Everything but the code
Blogger: Joe Niski
The importance of infrastructure is a major theme for Burton Group - the loose
definition of "infrastructure" as "everything but business
logic" structures our thinking and research.
In my years as a developer and development manager, I came to regard most of the tools I used on a day-to-day basis as infrastructure, just as important as my chair, desk, PC, and telephone. "Everything but the code" became infrastructure. My IDE, the version control system, the build scripts, the bug-tracking system, all the tools involved with the magical evolution of ideas into software. Fortunately, some of my employers understood development tools this way: tools were licensed, installed when I showed up on the job, worked well together - and there was someone responsible for the infrastructure, and somebody I could go to for help and support (whether inside the company or via a support contract). I didn't need to worry about those things; they were part of the environment, and I could largely forget about them and focus on the software project(s) and/or people I was responsible for.
Unfortunately, many of the companies I worked for didn't quite get it: multiple version control systems (or none at all), bug-tracking via post-it notes, requirements management by half-remembered customer conversations - or I couldn't get the budget for reasonable tools and support for my team. Anyone who's worked in more than a few development shops has probably seen all the bad. Sadly, many developers I talk to haven't experienced much of the good.
When I arrived at Burton Group just a year ago, I thought SDLC infrastructure was important enough to write about. (I spent the last quarter expanding on this theme with a collection of Reference Architecture templates due for publication later this year.) Of course, I'm not the first or only person to look at development tools this way - Joel Spolsky touched on these issues years ago in "12 Steps to Better Code" and more recently in "The Development Abstraction Layer." A client I met at Catalyst in July recently started capturing her thoughts on this, coining the term "envirostructure."

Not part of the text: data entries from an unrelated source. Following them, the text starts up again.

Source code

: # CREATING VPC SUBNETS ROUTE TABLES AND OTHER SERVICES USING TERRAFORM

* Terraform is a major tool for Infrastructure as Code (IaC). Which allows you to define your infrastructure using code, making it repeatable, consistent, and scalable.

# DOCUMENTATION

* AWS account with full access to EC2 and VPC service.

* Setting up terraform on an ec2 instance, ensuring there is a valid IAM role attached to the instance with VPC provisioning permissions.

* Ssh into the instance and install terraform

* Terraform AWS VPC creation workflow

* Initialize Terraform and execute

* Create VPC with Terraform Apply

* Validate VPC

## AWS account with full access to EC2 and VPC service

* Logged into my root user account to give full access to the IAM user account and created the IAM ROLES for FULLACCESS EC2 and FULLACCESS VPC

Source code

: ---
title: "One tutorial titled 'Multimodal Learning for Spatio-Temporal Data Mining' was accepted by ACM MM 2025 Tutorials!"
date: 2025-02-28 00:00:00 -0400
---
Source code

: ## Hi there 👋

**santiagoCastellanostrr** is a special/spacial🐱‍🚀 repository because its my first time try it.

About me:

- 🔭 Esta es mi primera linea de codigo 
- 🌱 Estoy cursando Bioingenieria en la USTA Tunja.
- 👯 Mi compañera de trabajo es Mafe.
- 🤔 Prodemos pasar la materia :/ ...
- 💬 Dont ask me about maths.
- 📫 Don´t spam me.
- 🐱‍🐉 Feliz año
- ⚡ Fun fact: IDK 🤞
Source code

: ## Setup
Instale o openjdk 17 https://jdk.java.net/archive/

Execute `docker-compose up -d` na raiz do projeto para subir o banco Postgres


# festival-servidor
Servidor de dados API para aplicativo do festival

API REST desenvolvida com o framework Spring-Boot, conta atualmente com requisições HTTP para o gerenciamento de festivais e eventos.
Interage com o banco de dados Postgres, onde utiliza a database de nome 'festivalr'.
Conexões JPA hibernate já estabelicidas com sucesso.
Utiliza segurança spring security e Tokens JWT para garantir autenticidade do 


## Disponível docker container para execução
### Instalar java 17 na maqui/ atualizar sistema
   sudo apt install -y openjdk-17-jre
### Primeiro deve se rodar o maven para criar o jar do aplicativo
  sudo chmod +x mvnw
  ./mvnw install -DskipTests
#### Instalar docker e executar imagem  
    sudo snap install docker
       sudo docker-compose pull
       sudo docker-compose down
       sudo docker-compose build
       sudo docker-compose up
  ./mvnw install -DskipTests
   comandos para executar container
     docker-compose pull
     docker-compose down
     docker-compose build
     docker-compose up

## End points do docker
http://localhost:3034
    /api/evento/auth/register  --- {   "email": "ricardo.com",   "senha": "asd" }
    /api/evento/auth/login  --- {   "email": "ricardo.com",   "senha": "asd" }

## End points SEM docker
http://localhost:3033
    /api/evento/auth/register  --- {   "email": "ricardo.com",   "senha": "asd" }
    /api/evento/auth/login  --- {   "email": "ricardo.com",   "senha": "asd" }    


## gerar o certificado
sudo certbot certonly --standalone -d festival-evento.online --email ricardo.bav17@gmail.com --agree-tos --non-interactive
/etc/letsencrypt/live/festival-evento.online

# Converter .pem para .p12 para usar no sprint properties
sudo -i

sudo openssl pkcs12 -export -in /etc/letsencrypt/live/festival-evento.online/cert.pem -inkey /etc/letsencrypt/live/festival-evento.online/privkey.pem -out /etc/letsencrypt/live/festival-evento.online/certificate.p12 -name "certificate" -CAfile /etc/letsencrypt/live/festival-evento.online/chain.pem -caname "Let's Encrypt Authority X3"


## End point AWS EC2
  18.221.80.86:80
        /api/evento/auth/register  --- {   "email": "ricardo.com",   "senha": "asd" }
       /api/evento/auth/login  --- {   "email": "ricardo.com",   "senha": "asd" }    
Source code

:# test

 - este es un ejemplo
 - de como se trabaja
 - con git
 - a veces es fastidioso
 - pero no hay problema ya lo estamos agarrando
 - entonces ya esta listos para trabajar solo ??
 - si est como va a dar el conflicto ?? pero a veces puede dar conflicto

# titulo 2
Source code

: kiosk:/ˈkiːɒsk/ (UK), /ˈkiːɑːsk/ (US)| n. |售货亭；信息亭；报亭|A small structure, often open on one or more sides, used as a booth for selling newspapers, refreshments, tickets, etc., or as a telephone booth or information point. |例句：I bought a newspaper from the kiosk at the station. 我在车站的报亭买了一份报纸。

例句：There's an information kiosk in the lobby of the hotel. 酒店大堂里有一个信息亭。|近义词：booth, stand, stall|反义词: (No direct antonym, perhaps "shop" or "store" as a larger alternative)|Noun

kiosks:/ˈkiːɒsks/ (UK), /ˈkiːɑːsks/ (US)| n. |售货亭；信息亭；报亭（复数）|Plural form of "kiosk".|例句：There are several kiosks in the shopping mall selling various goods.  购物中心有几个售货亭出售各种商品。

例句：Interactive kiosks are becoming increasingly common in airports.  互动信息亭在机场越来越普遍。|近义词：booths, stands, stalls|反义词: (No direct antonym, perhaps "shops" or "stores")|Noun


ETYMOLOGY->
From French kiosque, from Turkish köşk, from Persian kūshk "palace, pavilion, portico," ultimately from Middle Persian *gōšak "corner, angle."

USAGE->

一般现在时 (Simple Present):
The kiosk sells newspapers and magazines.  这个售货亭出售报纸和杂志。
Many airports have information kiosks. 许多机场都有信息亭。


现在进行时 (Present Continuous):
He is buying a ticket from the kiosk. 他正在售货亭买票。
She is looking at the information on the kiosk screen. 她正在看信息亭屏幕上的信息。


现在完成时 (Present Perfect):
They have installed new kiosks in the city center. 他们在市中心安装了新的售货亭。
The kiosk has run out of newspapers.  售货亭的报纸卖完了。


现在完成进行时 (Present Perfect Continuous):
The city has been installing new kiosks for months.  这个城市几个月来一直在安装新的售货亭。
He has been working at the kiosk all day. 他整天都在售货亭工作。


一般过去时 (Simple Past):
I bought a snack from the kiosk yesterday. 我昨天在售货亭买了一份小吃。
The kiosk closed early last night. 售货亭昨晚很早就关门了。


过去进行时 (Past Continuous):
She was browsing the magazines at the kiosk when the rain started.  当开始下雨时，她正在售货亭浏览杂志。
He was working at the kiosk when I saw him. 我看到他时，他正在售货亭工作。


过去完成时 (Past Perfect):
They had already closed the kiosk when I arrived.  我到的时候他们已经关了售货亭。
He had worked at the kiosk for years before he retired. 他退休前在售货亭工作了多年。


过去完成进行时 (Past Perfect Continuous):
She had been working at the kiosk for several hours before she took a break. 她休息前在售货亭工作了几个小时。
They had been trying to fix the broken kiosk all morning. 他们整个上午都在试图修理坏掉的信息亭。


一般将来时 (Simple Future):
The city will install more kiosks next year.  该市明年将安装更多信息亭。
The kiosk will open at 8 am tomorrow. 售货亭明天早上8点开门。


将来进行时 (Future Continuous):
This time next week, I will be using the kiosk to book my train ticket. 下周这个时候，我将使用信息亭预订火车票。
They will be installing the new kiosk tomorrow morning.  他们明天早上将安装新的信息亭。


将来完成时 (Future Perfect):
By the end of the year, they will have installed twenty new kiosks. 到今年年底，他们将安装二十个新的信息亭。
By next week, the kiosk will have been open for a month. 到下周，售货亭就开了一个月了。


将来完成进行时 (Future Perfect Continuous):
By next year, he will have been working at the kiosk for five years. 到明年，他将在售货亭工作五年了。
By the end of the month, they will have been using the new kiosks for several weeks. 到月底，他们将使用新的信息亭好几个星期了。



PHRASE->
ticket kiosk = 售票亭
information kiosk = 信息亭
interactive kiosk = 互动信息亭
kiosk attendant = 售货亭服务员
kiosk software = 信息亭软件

The development trade and development tools continue to evolve rapidly - five years
ago, few people would have considered a unit testing framework as essential as
version control, but that's changed. Everyone agrees on the importance of
requirements documentation, but there are so many ways of defining requirements
that tools are all over the map. Here's my current list of must- or should-have
infrastructure, more or less in order of decreasing importance:
- Some organized and standardized way of documenting, managing, and tracing requirements
- IDEs
- A software configuration management/version control system
- A defect-tracking system
- Unit testing frameworks
- Build automation tools
- Packaging and deployment tools (i.e., release management)
- Whole-system test automation
- Reporting on key development metrics
- Automated code analysis
What's on your list? What did I miss?